▶ _EXERCISE INPUTS_:
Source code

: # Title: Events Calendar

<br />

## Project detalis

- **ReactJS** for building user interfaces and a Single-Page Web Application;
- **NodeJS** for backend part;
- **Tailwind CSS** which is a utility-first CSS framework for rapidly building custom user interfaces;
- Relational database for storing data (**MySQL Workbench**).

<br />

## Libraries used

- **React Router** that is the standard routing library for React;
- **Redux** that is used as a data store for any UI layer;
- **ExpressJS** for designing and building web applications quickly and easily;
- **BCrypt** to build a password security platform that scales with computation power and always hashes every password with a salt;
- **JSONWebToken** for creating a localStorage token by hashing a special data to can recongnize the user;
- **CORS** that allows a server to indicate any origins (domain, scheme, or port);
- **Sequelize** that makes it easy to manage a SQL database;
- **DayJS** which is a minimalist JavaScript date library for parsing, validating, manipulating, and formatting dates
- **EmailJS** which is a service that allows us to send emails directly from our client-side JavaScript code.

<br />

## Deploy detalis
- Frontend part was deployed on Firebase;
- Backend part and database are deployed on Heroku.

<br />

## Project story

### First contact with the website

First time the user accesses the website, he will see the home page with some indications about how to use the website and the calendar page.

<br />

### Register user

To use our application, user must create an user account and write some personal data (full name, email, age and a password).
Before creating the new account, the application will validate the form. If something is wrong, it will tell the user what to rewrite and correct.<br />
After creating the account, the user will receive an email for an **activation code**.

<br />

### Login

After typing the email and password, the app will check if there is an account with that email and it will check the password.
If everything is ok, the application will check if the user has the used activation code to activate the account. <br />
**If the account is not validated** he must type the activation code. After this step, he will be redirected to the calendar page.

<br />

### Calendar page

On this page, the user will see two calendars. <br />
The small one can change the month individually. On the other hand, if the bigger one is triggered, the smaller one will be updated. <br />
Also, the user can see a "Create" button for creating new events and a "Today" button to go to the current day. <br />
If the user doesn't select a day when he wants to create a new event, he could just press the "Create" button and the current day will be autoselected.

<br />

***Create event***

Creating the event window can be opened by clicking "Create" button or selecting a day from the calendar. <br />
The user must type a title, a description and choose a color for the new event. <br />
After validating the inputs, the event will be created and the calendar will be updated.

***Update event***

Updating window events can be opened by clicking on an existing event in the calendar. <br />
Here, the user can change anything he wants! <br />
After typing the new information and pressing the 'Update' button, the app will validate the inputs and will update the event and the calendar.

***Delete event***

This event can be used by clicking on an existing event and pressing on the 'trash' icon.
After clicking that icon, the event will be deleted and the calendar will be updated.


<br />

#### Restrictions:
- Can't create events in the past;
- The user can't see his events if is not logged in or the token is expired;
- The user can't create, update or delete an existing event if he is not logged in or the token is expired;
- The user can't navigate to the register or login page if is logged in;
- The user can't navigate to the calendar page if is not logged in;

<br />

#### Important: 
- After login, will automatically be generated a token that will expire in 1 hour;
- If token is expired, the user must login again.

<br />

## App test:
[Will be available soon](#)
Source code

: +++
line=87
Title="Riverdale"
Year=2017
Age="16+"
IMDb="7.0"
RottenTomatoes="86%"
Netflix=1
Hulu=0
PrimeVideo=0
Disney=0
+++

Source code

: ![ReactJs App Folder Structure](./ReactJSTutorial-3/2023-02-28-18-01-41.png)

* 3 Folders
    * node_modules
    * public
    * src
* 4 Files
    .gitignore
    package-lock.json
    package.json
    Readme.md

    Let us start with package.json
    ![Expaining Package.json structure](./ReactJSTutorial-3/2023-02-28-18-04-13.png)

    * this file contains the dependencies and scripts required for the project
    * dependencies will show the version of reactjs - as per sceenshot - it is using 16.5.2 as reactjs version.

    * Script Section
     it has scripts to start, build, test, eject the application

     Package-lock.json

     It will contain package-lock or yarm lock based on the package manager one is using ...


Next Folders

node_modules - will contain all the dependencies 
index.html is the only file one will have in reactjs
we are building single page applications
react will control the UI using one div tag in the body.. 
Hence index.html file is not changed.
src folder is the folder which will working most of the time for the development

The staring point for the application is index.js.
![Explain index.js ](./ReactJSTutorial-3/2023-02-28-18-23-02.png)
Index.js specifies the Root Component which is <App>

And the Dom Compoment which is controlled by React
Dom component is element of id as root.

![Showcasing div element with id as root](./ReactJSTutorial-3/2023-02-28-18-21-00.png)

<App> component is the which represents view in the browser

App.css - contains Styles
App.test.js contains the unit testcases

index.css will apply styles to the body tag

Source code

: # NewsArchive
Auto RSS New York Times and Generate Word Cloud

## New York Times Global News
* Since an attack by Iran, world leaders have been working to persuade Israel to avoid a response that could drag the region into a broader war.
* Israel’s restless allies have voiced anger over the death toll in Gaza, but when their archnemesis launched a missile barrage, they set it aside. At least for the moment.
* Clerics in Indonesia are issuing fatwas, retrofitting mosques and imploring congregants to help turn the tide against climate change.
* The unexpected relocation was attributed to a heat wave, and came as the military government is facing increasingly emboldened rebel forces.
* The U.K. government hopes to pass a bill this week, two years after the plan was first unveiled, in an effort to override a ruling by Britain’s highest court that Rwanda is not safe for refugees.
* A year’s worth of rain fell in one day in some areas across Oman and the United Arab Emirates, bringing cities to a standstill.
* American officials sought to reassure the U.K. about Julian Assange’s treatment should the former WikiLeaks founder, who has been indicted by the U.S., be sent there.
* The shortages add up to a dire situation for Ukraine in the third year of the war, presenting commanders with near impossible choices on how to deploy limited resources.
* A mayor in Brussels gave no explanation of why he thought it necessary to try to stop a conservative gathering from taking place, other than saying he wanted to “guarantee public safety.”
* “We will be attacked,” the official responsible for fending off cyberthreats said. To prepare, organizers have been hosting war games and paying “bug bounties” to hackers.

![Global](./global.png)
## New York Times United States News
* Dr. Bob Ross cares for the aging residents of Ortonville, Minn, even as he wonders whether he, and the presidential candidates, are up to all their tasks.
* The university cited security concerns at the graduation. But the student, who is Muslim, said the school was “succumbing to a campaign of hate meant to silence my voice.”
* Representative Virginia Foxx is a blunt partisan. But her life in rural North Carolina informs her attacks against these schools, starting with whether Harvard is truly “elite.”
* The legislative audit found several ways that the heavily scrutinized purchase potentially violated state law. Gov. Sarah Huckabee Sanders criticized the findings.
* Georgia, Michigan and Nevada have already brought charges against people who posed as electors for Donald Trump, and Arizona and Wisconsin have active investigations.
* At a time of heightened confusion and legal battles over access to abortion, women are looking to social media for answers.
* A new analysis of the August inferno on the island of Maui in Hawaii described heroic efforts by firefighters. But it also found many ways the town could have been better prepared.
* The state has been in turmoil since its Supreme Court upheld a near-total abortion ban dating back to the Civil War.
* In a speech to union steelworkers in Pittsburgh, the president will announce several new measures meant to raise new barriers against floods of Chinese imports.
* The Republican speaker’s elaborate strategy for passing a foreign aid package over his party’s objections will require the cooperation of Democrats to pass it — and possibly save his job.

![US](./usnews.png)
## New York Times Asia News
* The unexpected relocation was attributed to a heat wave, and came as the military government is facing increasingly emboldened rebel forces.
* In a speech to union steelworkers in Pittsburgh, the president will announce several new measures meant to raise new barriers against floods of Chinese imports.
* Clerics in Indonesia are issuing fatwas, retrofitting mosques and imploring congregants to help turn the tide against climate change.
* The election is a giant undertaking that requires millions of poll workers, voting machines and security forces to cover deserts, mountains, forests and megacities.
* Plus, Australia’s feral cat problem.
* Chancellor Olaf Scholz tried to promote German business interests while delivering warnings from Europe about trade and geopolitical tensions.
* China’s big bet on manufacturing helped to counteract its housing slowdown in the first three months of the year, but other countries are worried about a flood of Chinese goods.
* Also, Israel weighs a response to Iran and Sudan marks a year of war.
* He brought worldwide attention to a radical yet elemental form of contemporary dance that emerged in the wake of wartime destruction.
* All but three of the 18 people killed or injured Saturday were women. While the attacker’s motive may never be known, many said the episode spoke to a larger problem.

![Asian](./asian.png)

▶ _PROBLEM REQUIREMENTS_:
From the material above, set down exactly the lines between the line holding "the official responsible" and the line holding "all their tasks.", inclusive. Include nothing else.

▶ _WRITTEN SOLUTION_:
* “We will be attacked,” the official responsible for fending off cyberthreats said. To prepare, organizers have been hosting war games and paying “bug bounties” to hackers.

![Global](./global.png)
## New York Times United States News
* Dr. Bob Ross cares for the aging residents of Ortonville, Minn, even as he wonders whether he, and the presidential candidates, are up to all their tasks.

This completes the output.